Is a recent Environmental Protection Agency (EPA) proposal to cut biodiesel -- an environmentally friendly fuel that burns significantly cleaner than regular diesel made from oil -- a sign that the Obama administration is waving the white flag on reducing greenhouse gas emissions?
Just over a year ago, in June 2013, the White House came out with their three-pronged climate change plan. President Obama even said he would use his executive powers to require reductions in the amount of carbon dioxide produced by the nation's power plants, which accounts for roughly one-third of all the domestic greenhouse gas pollution in this country. And it was just two months ago when President Obama was saying that he was willing to bypass Congress and use his authority under the Clean Air Act to work to reduce Greenhouse Gasses.
But instead of sticking with their "No Bad Emissions" strategy, we recently saw the White House and the EPA bend to Big Oil. Reuters reported that The Caryle Group and Delta Air Lines, who own two Philadelphia area oil refineries, met with Vice President Biden and other key Obama administration players to make sure their interests were protected. Low and behold, now we see the EPA slashing quotas on the amount of biodiesel oil refiners are required to blend into the nation's fuel supply.
While cutting biodiesel may be good news for Big Oil -- because it allows them to sell more dirty fossil fuels -- it is bad news for the environment. Instead of allowing the biodiesel producers to reach full capacity for 2014, the EPA is potentially requiring them to produce the same amount as 2013. The biodiesel industry is young and growing.
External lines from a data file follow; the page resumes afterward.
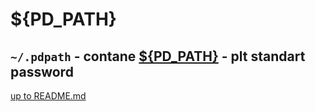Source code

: # <pdpath> <DATA> <homedotfiles> ${PD_PATH}

## `~/.pdpath` - contane [<pdread> <DATA> <const> ${PD_PATH}](../consts/pdpath.md) - plt standart password 

[up to README.md](../../../../../README.md) 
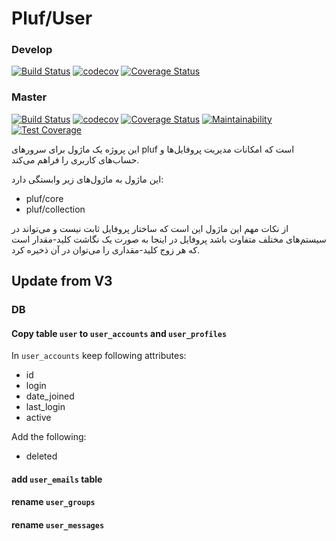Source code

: # Pluf/User


### Develop

[![Build Status](https://travis-ci.org/pluf/user.svg?branch=develop)](https://travis-ci.org/pluf/user)
[![codecov](https://codecov.io/gh/pluf/user/branch/develop/graph/badge.svg)](https://codecov.io/gh/pluf/user)
[![Coverage Status](https://coveralls.io/repos/github/pluf/user/badge.svg?branch=develop)](https://coveralls.io/github/pluf/user?branch=develop)

### Master

[![Build Status](https://travis-ci.org/pluf/user.svg?branch=master)](https://travis-ci.org/pluf/user)
[![codecov](https://codecov.io/gh/pluf/user/branch/master/graph/badge.svg)](https://codecov.io/gh/pluf/user)
[![Coverage Status](https://coveralls.io/repos/github/pluf/user/badge.svg?branch=master)](https://coveralls.io/github/pluf/user?branch=master)
[![Maintainability](https://api.codeclimate.com/v1/badges/9e1457dbf2f0bcc8b953/maintainability)](https://codeclimate.com/github/pluf/user/maintainability)
[![Test Coverage](https://api.codeclimate.com/v1/badges/9e1457dbf2f0bcc8b953/test_coverage)](https://codeclimate.com/github/pluf/user/test_coverage)


این پروژه یک ماژول برای سرورهای pluf است که امکانات مدیریت پروفایل‌ها و حساب‌های کاربری را فراهم می‌کند.

این ماژول به ماژول‌های زیر وابستگی دارد:

- pluf/core
- pluf/collection

از نکات مهم این ماژول این است که ساختار پروفایل ثابت نیست و می‌تواند در سیستم‌های مختلف متفاوت باشد
پروفایل در اینجا به صورت یک نگاشت کلید-مقدار است که هر زوج کلید-مقداری را می‌توان در آن ذخیره کرد.

## Update from V3

### DB

#### Copy table `user` to `user_accounts` and `user_profiles`

In `user_accounts` keep following attributes:

- id
- login
- date_joined
- last_login
- active

Add the following:

- deleted

#### add `user_emails` table

#### rename `user_groups`

#### rename `user_messages`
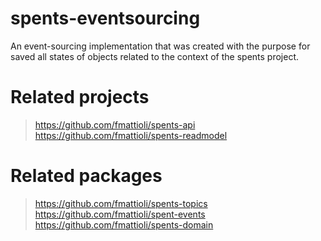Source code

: # spents-eventsourcing
An event-sourcing implementation that was created with the purpose for saved all states of objects related to the context of the spents project.

# Related projects
> https://github.com/fmattioli/spents-api <br/>
> https://github.com/fmattioli/spents-readmodel

# Related packages
> https://github.com/fmattioli/spents-topics <br/>
> https://github.com/fmattioli/spent-events <br/>
> https://github.com/fmattioli/spents-domain
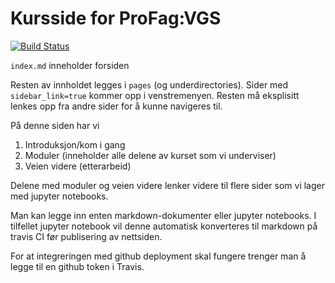 # Kursside for ProFag:VGS
[![Build Status](https://travis-ci.org/uio-profag/vgs.svg?branch=master)](https://travis-ci.org/uio-profag/vgs)

`index.md` inneholder forsiden

Resten av innholdet legges i `pages` (og underdirectories). Sider med `sidebar_link=true` kommer opp i venstremenyen. Resten må eksplisitt lenkes opp fra andre sider for å kunne navigeres til. 

På denne siden har vi 

1. Introduksjon/kom i gang 
2. Moduler (inneholder alle delene av kurset som vi underviser)
3. Veien videre (etterarbeid)

Delene med moduler og veien videre lenker videre til flere sider som vi lager med jupyter notebooks. 

Man kan legge inn enten markdown-dokumenter eller jupyter notebooks. I tilfellet jupyter notebook vil denne automatisk konverteres til markdown på travis CI før publisering av nettsiden. 

For at integreringen med github deployment skal fungere trenger man å legge til en github token i Travis. 
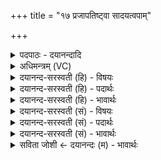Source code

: +++
title = "१७ प्रजापतिष्ट्वा सादयत्वपाम्"

+++
<details><summary>पदपाठः - दयानन्दादि</summary>

प्र॒जाप॑ति॒रिति॑ प्र॒जाऽप॑तिः। त्वा॒। सा॒द॒य॒तु॒। अ॒पाम्। पृ॒ष्ठे। स॒मु॒द्रस्य॑। एम॑न्। व्यच॑स्वतीम्। प्रथ॑स्वतीम्। प्रथ॑स्व पृ॒थि॒वी। अ॒सि॒। १७।
</details>

<details><summary>अधिमन्त्रम् (VC)</summary>

- प्रजापतिर्देवता
- त्रिशिरा ऋषिः
- अनुष्टुप्
- गान्धारः
</details>

<details><summary>दयानन्द-सरस्वती (हि) - विषयः</summary>

फिर राजा अपनी राणी को कैसे वर्त्तावे, यह अगले मन्त्र में कहा है ॥
</details>

<details><summary>दयानन्द-सरस्वती (हि) - पदार्थः</summary>

पदार्थान्वयभाषाः -  हे विदुषि स्त्रि ! जैसे (प्रजापतिः) प्रजा का स्वामी (समुद्रस्य) समुद्र के (अपाम्) जलों के (एमन्) प्राप्त होने योग्य स्थान के (पृष्ठे) ऊपर नौका के समान (व्यचस्वतीम्) बहुत विद्या की प्राप्ति और सत्कार से युक्त (प्रथस्वतीम्) प्रशंसित कीर्त्तिवाली (त्वा) तुझ को (सादयतु) स्थापन करे, जिस कारण तू (पृथिवी) भूमि के समान सुख देनेवाली (असि) है, इसलिये स्त्रियों के न्याय करने में (प्रथस्व) प्रसिद्ध हो, वैसे तेरा पति पुरुषों का न्याय करे ॥१७ ॥
</details>

<details><summary>दयानन्द-सरस्वती (हि) - भावार्थः</summary>

भावार्थभाषाः -  इस मन्त्र में वाचकलुप्तोपमालङ्कार है। राजपुरुष आदि को चाहिये कि आप जिस-जिस राजकार्य में प्रवृत्त हों, उस-उस कार्य में अपनी-अपनी स्त्रियों को भी स्थापन करें, जो-जो राजपुरुष जिन-जिन पुरुषों का न्याय करे, उस-उसकी स्त्री स्त्रियों का न्याय किया करें ॥१७ ॥
</details>

<details><summary>दयानन्द-सरस्वती (सं) - विषयः</summary>

पुनः पतिस्तां कथं वर्त्तयेदित्याह ॥
</details>

<details><summary>दयानन्द-सरस्वती (सं) - पदार्थः</summary>

पदार्थान्वयभाषाः -  हे विदुषि प्रजापालिके राज्ञि ! यथा प्रजापतिः समुद्रस्यापामेमन् पृष्ठे नौकेव व्यचस्वतीं प्रथस्वतीं त्वा त्वां सादयतु, यतस्त्वं पृथिव्यसि, तस्मात् स्त्रीन्यायकरणे प्रथस्व, तथा ते पतिर्भवेत् ॥१७ ॥
</details>

<details><summary>दयानन्द-सरस्वती (सं) - भावार्थः</summary>

भावार्थभाषाः -  अत्र वाचकलुप्तोपमालङ्कारः। राजपुरुषादयः स्वयं यस्मिन् राजकर्मणि प्रवर्त्तेरँस्तस्मिन् स्वां स्वां स्त्रियं स्थापयेयुः। यः पुरुषः पुरुषाणां न्यायाधिकारे तिष्ठेत् तस्य स्त्री स्त्रीणां न्यायासने स्थिता भवेत् ॥१७ ॥
</details>

<details><summary>सविता जोशी ← दयानन्दः (म) - भावार्थः</summary>

भावार्थभाषाः -  या मंत्रात वाचकलुप्तोपमालंकार आहे. पुरुष स्वतः ज्या राज्यकारभारात भाग घेतात त्या त्या कार्यात त्यांच्या स्त्रियांनीही भाग घ्यावा. राजपुरुषांनी पुरुषांचा न्याय करावा त्यांच्या स्त्रियांनीही स्त्रियांचा न्याय करावा.
</details>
By stifling these companies, the EPA's proposal threatens an industry that the EPA itself says is reducing greenhouse gas emission by at least 50 percent!
How does this set a precedent for Big Coal? Well, if you give to one, what is to stop you from giving to the other? And, seeing as the precedent has been set that the White House is standing tall on climate change only until it's swayed by big lobbying interests, can we now expect them to make concessions to Big Coal? After all, Big Oil got something with just a few well-timed, well-placed meetings to the vice president, who just happens to have a key political ally in the area where these refineries operate, which also just happen to employ citizens of his home state of Delaware, which it would be nice to win, should he run for president in 2016.
Now Big Coal is going to want their cookie and it's not like they don't have the money to push for it. While it's not exactly the $81 Million in lobbying dollars big brother oil is spending, nearly $11.8 Million in 2013 is nothing to sneeze at. Or ignore.
It is no wonder Big Coal wants to fight the EPA's proposal to force coal power plants to cut carbon emissions by 30 percent nationwide by 2030. It would mean coal producers have to spend billions of dollars to find ways to produce energy that releases fewer toxins into the air. But if there ever was a good reason to spend money, making sure the air we breathe isn't hazardous to our health seems like a good one.
Citizens for Responsibility and Ethics in Washington, a left-leaning and influential watchdog group in our nation's capital, has demanded an investigation into whether or not the Reuters story is true, and that Big Oil unduly influenced these proposed biodiesel regulations put forward by the EPA. I hope we find out that the Obama administration has simply made a mistake on biodiesel, and will ultimately raise their levels to help reduce greenhouse gas emissions in the United States. If not, that means the White House caved to Big Oil and might be about to do the same for Big Coal.